#### Action item
Beginning with the first line below, retype exactly each line through the one containing "functions please refer". Leave out all pictures.
-- Material for this task follows --
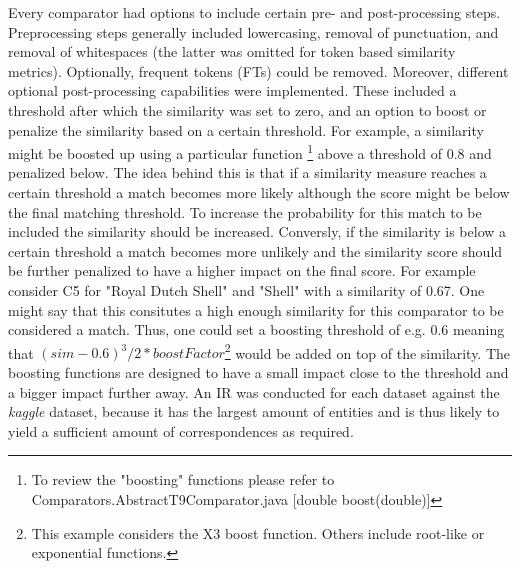 \documentclass[11pt,titlepage,oneside,openany]{article}
\begin{document}
 Every comparator had options to include certain pre- and post-processing steps. Preprocessing steps generally included lowercasing, removal of punctuation, and removal of whitespaces (the latter was omitted for token based similarity metrics). Optionally, frequent tokens (FTs) could be removed. Moreover, different optional post-processing capabilities were implemented. These included a threshold after which the similarity was set to zero, and an option to boost or penalize the similarity based on a certain threshold. For example, a similarity might be boosted up using a particular function%
\footnote{To review the "boosting" functions please refer to Comparators.AbstractT9Comparator.java [double boost(double)]}%
 above a threshold of 0.8 and penalized below. The idea behind this is that if a similarity measure reaches a certain threshold a match becomes more likely although the score might be below the final matching threshold. To increase the probability for this match to be included the similarity should be increased. Conversly, if the similarity is below a certain threshold a match becomes more unlikely and the similarity score should be further penalized to have a higher impact on the final score. For example consider C5 for "Royal Dutch Shell" and "Shell" with a similarity of 0.67. One might say that this consitutes a high enough similarity for this comparator to be considered a match. Thus, one could set a boosting threshold of e.g. 0.6 meaning that $(sim - 0.6)^3/2*boostFactor$\footnote{This example considers the X3 boost function. Others include root-like or exponential functions.} would be added on top of the similarity. The boosting functions are designed to have a small impact close to the threshold and a bigger impact further away. 
An IR was conducted for each dataset against the \textit{kaggle} dataset, because it has the largest amount of entities and is thus likely to yield a sufficient amount of correspondences as required.
\end{document}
-- Material for this task concluded --
#### Response to this exercise
 \documentclass[11pt,titlepage,oneside,openany]{article}
\begin{document}
 Every comparator had options to include certain pre- and post-processing steps. Preprocessing steps generally included lowercasing, removal of punctuation, and removal of whitespaces (the latter was omitted for token based similarity metrics). Optionally, frequent tokens (FTs) could be removed. Moreover, different optional post-processing capabilities were implemented. These included a threshold after which the similarity was set to zero, and an option to boost or penalize the similarity based on a certain threshold. For example, a similarity might be boosted up using a particular function%
\footnote{To review the "boosting" functions please refer to Comparators.AbstractT9Comparator.java [double boost(double)]}%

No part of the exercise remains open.